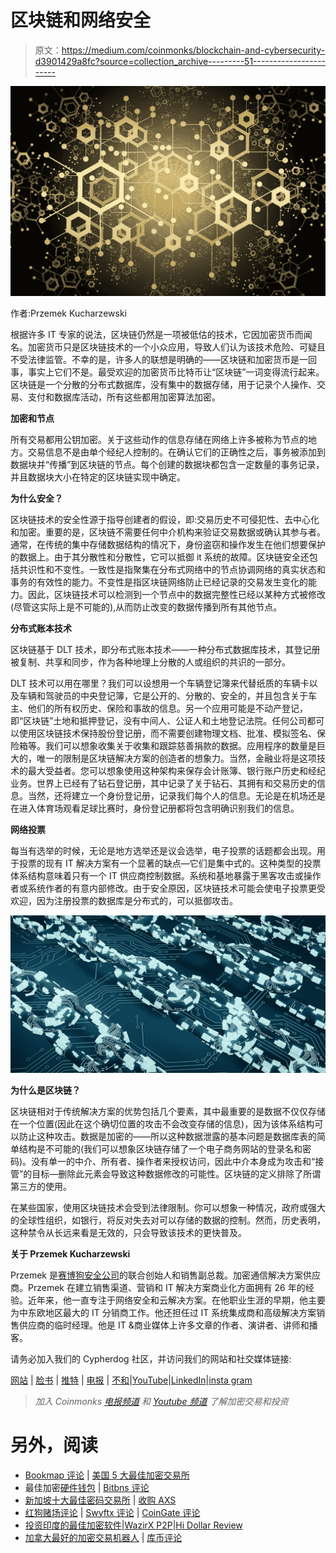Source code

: # 区块链和网络安全

> 原文：<https://medium.com/coinmonks/blockchain-and-cybersecurity-d3901429a8fc?source=collection_archive---------51----------------------->

![](img/1b73236fefbb34f6660a1d292d968f98.png)

作者:Przemek Kucharzewski

根据许多 IT 专家的说法，区块链仍然是一项被低估的技术，它因加密货币而闻名。加密货币只是区块链技术的一个小众应用，导致人们认为该技术危险、可疑且不受法律监管。不幸的是，许多人的联想是明确的——区块链和加密货币是一回事，事实上它们不是。最受欢迎的加密货币比特币让“区块链”一词变得流行起来。区块链是一个分散的分布式数据库，没有集中的数据存储，用于记录个人操作、交易、支付和数据库活动，所有这些都用加密算法加密。

**加密和节点**

所有交易都用公钥加密。关于这些动作的信息存储在网络上许多被称为节点的地方。交易信息不是由单个经纪人控制的。在确认它们的正确性之后，事务被添加到数据块并“传播”到区块链的节点。每个创建的数据块都包含一定数量的事务记录，并且数据块大小在特定的区块链实现中确定。

**为什么安全？**

区块链技术的安全性源于指导创建者的假设，即:交易历史不可侵犯性、去中心化和加密。重要的是，区块链不需要任何中介机构来验证交易数据或确认其参与者。通常，在传统的集中存储数据结构的情况下，身份盗窃和操作发生在他们想要保护的数据上。由于其分散性和分散性，它可以抵御 it 系统的故障。区块链安全还包括共识性和不变性。一致性是指聚集在分布式网络中的节点协调网络的真实状态和事务的有效性的能力。不变性是指区块链网络防止已经记录的交易发生变化的能力。因此，区块链技术可以检测到一个节点中的数据完整性已经以某种方式被修改(尽管这实际上是不可能的),从而防止改变的数据传播到所有其他节点。

**分布式账本技术**

区块链基于 DLT 技术，即分布式账本技术——一种分布式数据库技术，其登记册被复制、共享和同步，作为各种地理上分散的人或组织的共识的一部分。

DLT 技术可以用在哪里？我们可以设想用一个车辆登记簿来代替纸质的车辆卡以及车辆和驾驶员的中央登记簿，它是公开的、分散的、安全的，并且包含关于车主、他们的所有权历史、保险和事故的信息。另一个应用可能是不动产登记，即“区块链”土地和抵押登记，没有中间人、公证人和土地登记法院。任何公司都可以使用区块链技术保持股份登记册，而不需要创建物理文档、批准、模拟签名、保险箱等。我们可以想象收集关于收集和跟踪慈善捐款的数据。应用程序的数量是巨大的，唯一的限制是区块链解决方案的创造者的想象力。当然，金融业将是这项技术的最大受益者。您可以想象使用这种架构来保存会计账簿、银行账户历史和经纪业务。世界上已经有了钻石登记册，其中记录了关于钻石、其拥有和交易历史的信息。当然，还将建立一个身份登记册，记录我们每个人的信息。无论是在机场还是在进入体育场观看足球比赛时，身份登记册都将包含明确识别我们的信息。

**网络投票**

每当有选举的时候，无论是地方选举还是议会选举，电子投票的话题都会出现。用于投票的现有 IT 解决方案有一个显著的缺点—它们是集中式的。这种类型的投票体系结构意味着只有一个 IT 供应商控制数据。系统和基地暴露于黑客攻击或操作者或系统作者的有意内部修改。由于安全原因，区块链技术可能会使电子投票更受欢迎，因为注册投票的数据库是分布式的，可以抵御攻击。

![](img/ebd7a0311896480d298748c97ef20f68.png)

**为什么是区块链？**

区块链相对于传统解决方案的优势包括几个要素，其中最重要的是数据不仅仅存储在一个位置(因此在这个确切位置的攻击不会改变存储的信息)，因为该体系结构可以防止这种攻击。数据是加密的——所以这种数据泄露的基本问题是数据库表的简单结构是不可能的(我们可以想象区块链存储了一个电子商务网站的登录名和密码)。没有单一的中介、所有者、操作者来授权访问，因此中介本身成为攻击和“接管”的目标—删除此元素会导致这种数据修改的可能性。区块链的定义排除了所谓第三方的使用。

在某些国家，使用区块链技术会受到法律限制。你可以想象一种情况，政府或强大的全球性组织，如银行，将反对失去对可以存储的数据的控制。然而，历史表明，这种禁令从长远来看是无效的，只会导致该技术的更快普及。

**关于 Przemek Kucharzewski**

Przemek 是[赛博狗安全公司](https://www.cypher.dog/en/)的联合创始人和销售副总裁。加密通信解决方案供应商。Przemek 在建立销售渠道、营销和 IT 解决方案商业化方面拥有 26 年的经验。近年来，他一直专注于网络安全和云解决方案。在他职业生涯的早期，他主要为中东欧地区最大的 IT 分销商工作。他还担任过 IT 系统集成商和高级解决方案销售供应商的临时经理。他是 IT &商业媒体上许多文章的作者、演讲者、讲师和播客。

请务必加入我们的 Cypherdog 社区，并访问我们的网站和社交媒体链接:

[网站](https://www.cypher.dog/en/token/) | [脸书](https://www.facebook.com/groups/cypherdogtoken/) | [推特](https://twitter.com/cypherdog_inc) | [电报](https://t.me/cypherdogToken) | [不和](https://discord.com/invite/bU3YUDcfVh)|[YouTube](https://www.youtube.com/channel/UCYrtlIChyKvTmnsd3mZ883Q)|[LinkedIn](https://www.linkedin.com/company/cypherdog-security-inc/mycompany/)|[insta gram](https://www.instagram.com/cypherdogtoken/)

> *加入 Coinmonks* [*电报频道*](https://t.me/coincodecap) *和* [*Youtube 频道*](https://www.youtube.com/c/coinmonks/videos) *了解加密交易和投资*

# 另外，阅读

*   [Bookmap 评论](https://coincodecap.com/bookmap-review-2021-best-trading-software) | [美国 5 大最佳加密交易所](https://coincodecap.com/crypto-exchange-usa)
*   最佳加密[硬件钱包](/coinmonks/hardware-wallets-dfa1211730c6) | [Bitbns 评论](/coinmonks/bitbns-review-38256a07e161)
*   [新加坡十大最佳密码交易所](https://coincodecap.com/crypto-exchange-in-singapore) | [收购 AXS](https://coincodecap.com/buy-axs-token)
*   [红狗赌场评论](https://coincodecap.com/red-dog-casino-review) | [Swyftx 评论](https://coincodecap.com/swyftx-review) | [CoinGate 评论](https://coincodecap.com/coingate-review)
*   [投资印度的最佳加密软件](https://coincodecap.com/best-crypto-to-invest-in-india-in-2021)|[WazirX P2P](https://coincodecap.com/wazirx-p2p)|[Hi Dollar Review](https://coincodecap.com/hi-dollar-review)
*   [加拿大最好的加密交易机器人](https://coincodecap.com/5-best-crypto-trading-bots-in-canada) | [库币评论](https://coincodecap.com/kucoin-review)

--

_Your objective_: Restate each record from above word for word, excluding any picture it holds.

_Solution to the problem_:
Source code

: # 区块链和网络安全

> 原文：<https://medium.com/coinmonks/blockchain-and-cybersecurity-d3901429a8fc?source=collection_archive---------51----------------------->

![](img/1b73236fefbb34f6660a1d292d968f98.png)

作者:Przemek Kucharzewski

根据许多 IT 专家的说法，区块链仍然是一项被低估的技术，它因加密货币而闻名。加密货币只是区块链技术的一个小众应用，导致人们认为该技术危险、可疑且不受法律监管。不幸的是，许多人的联想是明确的——区块链和加密货币是一回事，事实上它们不是。最受欢迎的加密货币比特币让“区块链”一词变得流行起来。区块链是一个分散的分布式数据库，没有集中的数据存储，用于记录个人操作、交易、支付和数据库活动，所有这些都用加密算法加密。

**加密和节点**

所有交易都用公钥加密。关于这些动作的信息存储在网络上许多被称为节点的地方。交易信息不是由单个经纪人控制的。在确认它们的正确性之后，事务被添加到数据块并“传播”到区块链的节点。每个创建的数据块都包含一定数量的事务记录，并且数据块大小在特定的区块链实现中确定。

**为什么安全？**

区块链技术的安全性源于指导创建者的假设，即:交易历史不可侵犯性、去中心化和加密。重要的是，区块链不需要任何中介机构来验证交易数据或确认其参与者。通常，在传统的集中存储数据结构的情况下，身份盗窃和操作发生在他们想要保护的数据上。由于其分散性和分散性，它可以抵御 it 系统的故障。区块链安全还包括共识性和不变性。一致性是指聚集在分布式网络中的节点协调网络的真实状态和事务的有效性的能力。不变性是指区块链网络防止已经记录的交易发生变化的能力。因此，区块链技术可以检测到一个节点中的数据完整性已经以某种方式被修改(尽管这实际上是不可能的),从而防止改变的数据传播到所有其他节点。

**分布式账本技术**

区块链基于 DLT 技术，即分布式账本技术——一种分布式数据库技术，其登记册被复制、共享和同步，作为各种地理上分散的人或组织的共识的一部分。

DLT 技术可以用在哪里？我们可以设想用一个车辆登记簿来代替纸质的车辆卡以及车辆和驾驶员的中央登记簿，它是公开的、分散的、安全的，并且包含关于车主、他们的所有权历史、保险和事故的信息。另一个应用可能是不动产登记，即“区块链”土地和抵押登记，没有中间人、公证人和土地登记法院。任何公司都可以使用区块链技术保持股份登记册，而不需要创建物理文档、批准、模拟签名、保险箱等。我们可以想象收集关于收集和跟踪慈善捐款的数据。应用程序的数量是巨大的，唯一的限制是区块链解决方案的创造者的想象力。当然，金融业将是这项技术的最大受益者。您可以想象使用这种架构来保存会计账簿、银行账户历史和经纪业务。世界上已经有了钻石登记册，其中记录了关于钻石、其拥有和交易历史的信息。当然，还将建立一个身份登记册，记录我们每个人的信息。无论是在机场还是在进入体育场观看足球比赛时，身份登记册都将包含明确识别我们的信息。

**网络投票**

每当有选举的时候，无论是地方选举还是议会选举，电子投票的话题都会出现。用于投票的现有 IT 解决方案有一个显著的缺点—它们是集中式的。这种类型的投票体系结构意味着只有一个 IT 供应商控制数据。系统和基地暴露于黑客攻击或操作者或系统作者的有意内部修改。由于安全原因，区块链技术可能会使电子投票更受欢迎，因为注册投票的数据库是分布式的，可以抵御攻击。

![](img/ebd7a0311896480d298748c97ef20f68.png)

**为什么是区块链？**

区块链相对于传统解决方案的优势包括几个要素，其中最重要的是数据不仅仅存储在一个位置(因此在这个确切位置的攻击不会改变存储的信息)，因为该体系结构可以防止这种攻击。数据是加密的——所以这种数据泄露的基本问题是数据库表的简单结构是不可能的(我们可以想象区块链存储了一个电子商务网站的登录名和密码)。没有单一的中介、所有者、操作者来授权访问，因此中介本身成为攻击和“接管”的目标—删除此元素会导致这种数据修改的可能性。区块链的定义排除了所谓第三方的使用。

在某些国家，使用区块链技术会受到法律限制。你可以想象一种情况，政府或强大的全球性组织，如银行，将反对失去对可以存储的数据的控制。然而，历史表明，这种禁令从长远来看是无效的，只会导致该技术的更快普及。

**关于 Przemek Kucharzewski**

Przemek 是[赛博狗安全公司](https://www.cypher.dog/en/)的联合创始人和销售副总裁。加密通信解决方案供应商。Przemek 在建立销售渠道、营销和 IT 解决方案商业化方面拥有 26 年的经验。近年来，他一直专注于网络安全和云解决方案。在他职业生涯的早期，他主要为中东欧地区最大的 IT 分销商工作。他还担任过 IT 系统集成商和高级解决方案销售供应商的临时经理。他是 IT &商业媒体上许多文章的作者、演讲者、讲师和播客。

请务必加入我们的 Cypherdog 社区，并访问我们的网站和社交媒体链接:

[网站](https://www.cypher.dog/en/token/) | [脸书](https://www.facebook.com/groups/cypherdogtoken/) | [推特](https://twitter.com/cypherdog_inc) | [电报](https://t.me/cypherdogToken) | [不和](https://discord.com/invite/bU3YUDcfVh)|[YouTube](https://www.youtube.com/channel/UCYrtlIChyKvTmnsd3mZ883Q)|[LinkedIn](https://www.linkedin.com/company/cypherdog-security-inc/mycompany/)|[insta gram](https://www.instagram.com/cypherdogtoken/)

> *加入 Coinmonks* [*电报频道*](https://t.me/coincodecap) *和* [*Youtube 频道*](https://www.youtube.com/c/coinmonks/videos) *了解加密交易和投资*

# 另外，阅读

*   [Bookmap 评论](https://coincodecap.com/bookmap-review-2021-best-trading-software) | [美国 5 大最佳加密交易所](https://coincodecap.com/crypto-exchange-usa)
*   最佳加密[硬件钱包](/coinmonks/hardware-wallets-dfa1211730c6) | [Bitbns 评论](/coinmonks/bitbns-review-38256a07e161)
*   [新加坡十大最佳密码交易所](https://coincodecap.com/crypto-exchange-in-singapore) | [收购 AXS](https://coincodecap.com/buy-axs-token)
*   [红狗赌场评论](https://coincodecap.com/red-dog-casino-review) | [Swyftx 评论](https://coincodecap.com/swyftx-review) | [CoinGate 评论](https://coincodecap.com/coingate-review)
*   [投资印度的最佳加密软件](https://coincodecap.com/best-crypto-to-invest-in-india-in-2021)|[WazirX P2P](https://coincodecap.com/wazirx-p2p)|[Hi Dollar Review](https://coincodecap.com/hi-dollar-review)
*   [加拿大最好的加密交易机器人](https://coincodecap.com/5-best-crypto-trading-bots-in-canada) | [库币评论](https://coincodecap.com/kucoin-review)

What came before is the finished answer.